**EXERCISE PROMPT**.
Please filter the listing below and copy out the lines that hold "Error".

*** Opening DATA FOR REVIEW ***

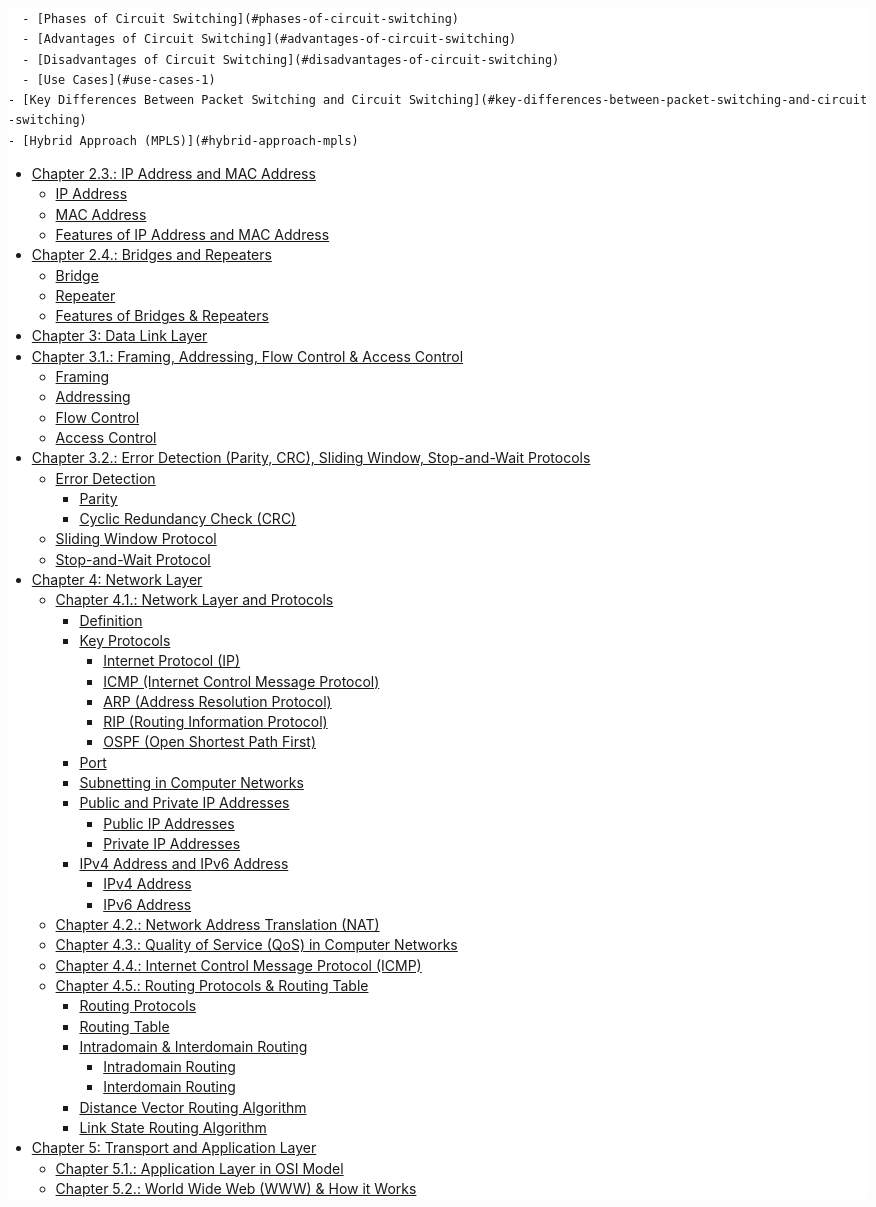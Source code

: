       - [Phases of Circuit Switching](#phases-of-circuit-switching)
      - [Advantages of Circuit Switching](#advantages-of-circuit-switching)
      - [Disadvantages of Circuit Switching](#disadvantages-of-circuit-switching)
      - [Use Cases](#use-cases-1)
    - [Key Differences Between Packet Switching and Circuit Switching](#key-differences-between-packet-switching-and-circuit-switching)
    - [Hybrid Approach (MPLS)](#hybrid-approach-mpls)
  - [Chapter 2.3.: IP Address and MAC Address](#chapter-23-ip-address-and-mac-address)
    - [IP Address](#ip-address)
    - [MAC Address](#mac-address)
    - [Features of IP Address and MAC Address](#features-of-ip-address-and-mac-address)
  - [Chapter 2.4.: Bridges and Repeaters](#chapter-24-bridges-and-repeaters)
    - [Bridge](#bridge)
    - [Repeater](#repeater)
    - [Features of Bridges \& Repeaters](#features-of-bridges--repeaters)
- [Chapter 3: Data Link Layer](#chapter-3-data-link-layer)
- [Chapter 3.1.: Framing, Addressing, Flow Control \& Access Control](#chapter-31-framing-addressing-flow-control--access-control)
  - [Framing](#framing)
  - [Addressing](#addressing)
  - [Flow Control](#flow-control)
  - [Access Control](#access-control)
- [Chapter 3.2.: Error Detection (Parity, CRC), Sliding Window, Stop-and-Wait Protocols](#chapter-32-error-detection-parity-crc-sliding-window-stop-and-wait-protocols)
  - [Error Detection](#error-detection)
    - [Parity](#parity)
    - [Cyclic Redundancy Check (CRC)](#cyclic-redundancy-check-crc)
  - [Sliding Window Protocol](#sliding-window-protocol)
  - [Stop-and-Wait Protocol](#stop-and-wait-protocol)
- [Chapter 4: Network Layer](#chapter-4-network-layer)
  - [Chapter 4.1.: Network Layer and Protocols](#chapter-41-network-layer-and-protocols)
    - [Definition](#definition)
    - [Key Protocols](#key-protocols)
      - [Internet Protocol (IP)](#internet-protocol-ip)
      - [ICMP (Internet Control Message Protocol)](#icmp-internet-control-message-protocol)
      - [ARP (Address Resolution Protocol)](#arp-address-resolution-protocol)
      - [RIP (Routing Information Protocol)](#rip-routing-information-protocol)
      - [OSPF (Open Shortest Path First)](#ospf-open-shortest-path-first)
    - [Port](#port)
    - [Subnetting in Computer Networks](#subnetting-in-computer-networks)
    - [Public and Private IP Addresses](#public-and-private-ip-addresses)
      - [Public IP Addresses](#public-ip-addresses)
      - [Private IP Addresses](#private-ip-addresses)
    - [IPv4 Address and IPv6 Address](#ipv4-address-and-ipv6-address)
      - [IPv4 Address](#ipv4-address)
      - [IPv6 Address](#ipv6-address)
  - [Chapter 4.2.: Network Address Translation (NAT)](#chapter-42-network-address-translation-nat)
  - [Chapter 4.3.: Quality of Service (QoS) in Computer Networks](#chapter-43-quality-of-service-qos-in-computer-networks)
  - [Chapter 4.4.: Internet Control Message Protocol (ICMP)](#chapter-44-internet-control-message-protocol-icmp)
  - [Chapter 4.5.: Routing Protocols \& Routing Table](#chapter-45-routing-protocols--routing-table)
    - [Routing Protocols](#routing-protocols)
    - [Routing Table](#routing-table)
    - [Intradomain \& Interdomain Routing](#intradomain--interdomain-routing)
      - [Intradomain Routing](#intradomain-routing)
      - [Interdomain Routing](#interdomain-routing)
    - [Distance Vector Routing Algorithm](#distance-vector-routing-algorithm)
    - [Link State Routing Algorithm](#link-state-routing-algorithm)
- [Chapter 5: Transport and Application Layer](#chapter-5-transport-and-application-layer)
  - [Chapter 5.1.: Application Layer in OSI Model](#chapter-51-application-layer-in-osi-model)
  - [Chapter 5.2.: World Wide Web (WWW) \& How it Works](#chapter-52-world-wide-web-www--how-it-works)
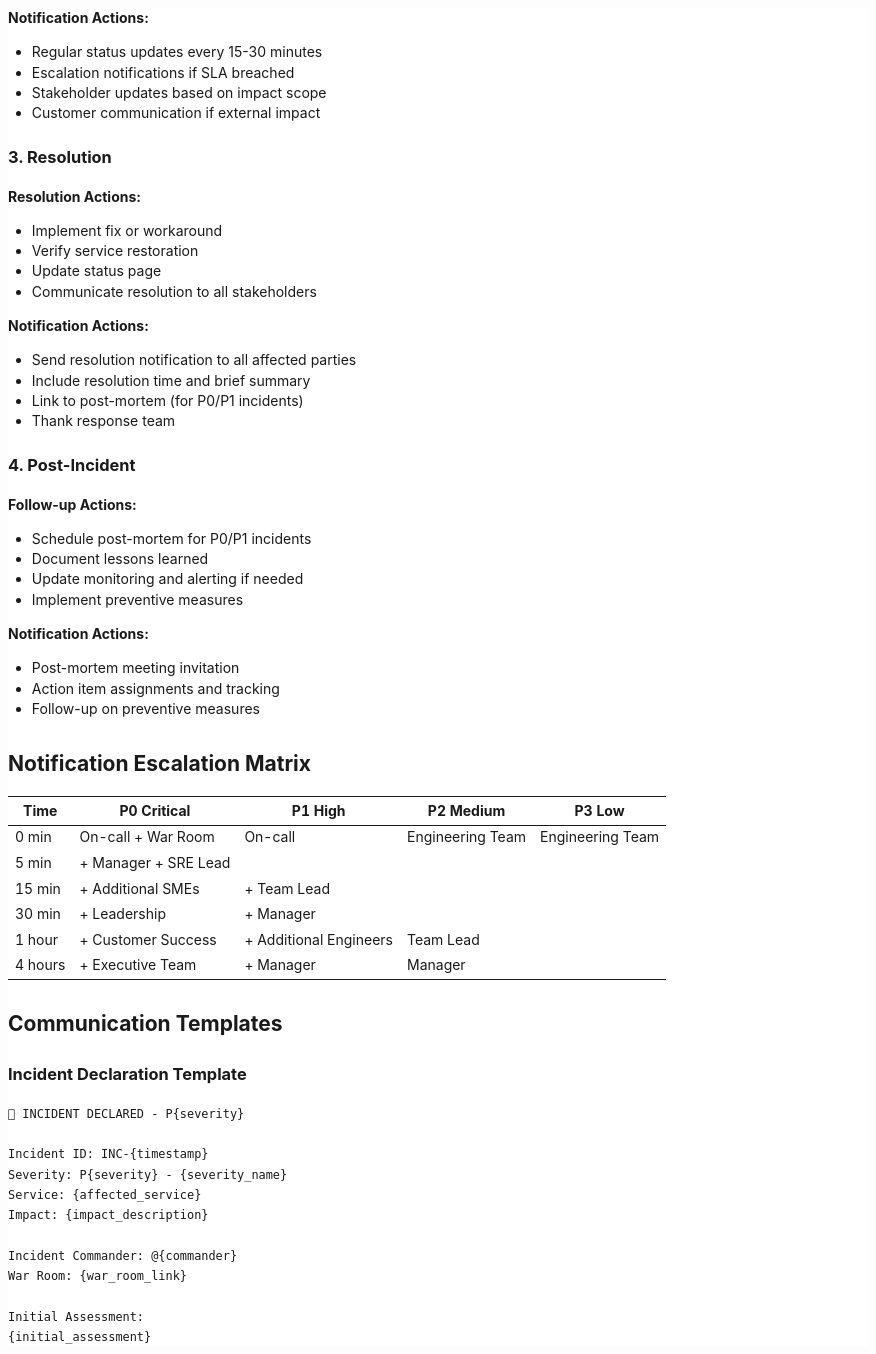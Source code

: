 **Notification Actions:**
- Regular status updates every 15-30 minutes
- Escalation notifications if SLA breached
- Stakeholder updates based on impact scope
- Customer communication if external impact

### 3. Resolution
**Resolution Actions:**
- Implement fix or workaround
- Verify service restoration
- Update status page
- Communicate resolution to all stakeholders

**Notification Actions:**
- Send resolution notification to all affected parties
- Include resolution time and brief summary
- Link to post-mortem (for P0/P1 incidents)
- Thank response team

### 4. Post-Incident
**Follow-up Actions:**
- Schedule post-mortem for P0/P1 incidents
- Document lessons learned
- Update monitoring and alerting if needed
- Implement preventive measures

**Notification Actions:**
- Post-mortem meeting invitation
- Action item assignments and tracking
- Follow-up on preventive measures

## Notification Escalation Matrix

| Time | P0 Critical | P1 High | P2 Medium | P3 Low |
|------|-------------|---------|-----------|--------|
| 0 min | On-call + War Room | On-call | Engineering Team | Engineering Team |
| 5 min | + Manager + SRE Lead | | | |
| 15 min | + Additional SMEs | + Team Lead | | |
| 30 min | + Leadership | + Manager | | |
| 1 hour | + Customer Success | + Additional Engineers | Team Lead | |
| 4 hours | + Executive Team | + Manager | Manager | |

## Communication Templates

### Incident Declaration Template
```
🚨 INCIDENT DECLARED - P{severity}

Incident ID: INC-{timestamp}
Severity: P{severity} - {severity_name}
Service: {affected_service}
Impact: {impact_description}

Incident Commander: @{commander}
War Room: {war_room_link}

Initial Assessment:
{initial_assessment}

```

*** Closing DATA FOR REVIEW ***

**COMPLETED TASK**.
- [Chapter 3.2.: Error Detection (Parity, CRC), Sliding Window, Stop-and-Wait Protocols](#chapter-32-error-detection-parity-crc-sliding-window-stop-and-wait-protocols)
  - [Error Detection](#error-detection)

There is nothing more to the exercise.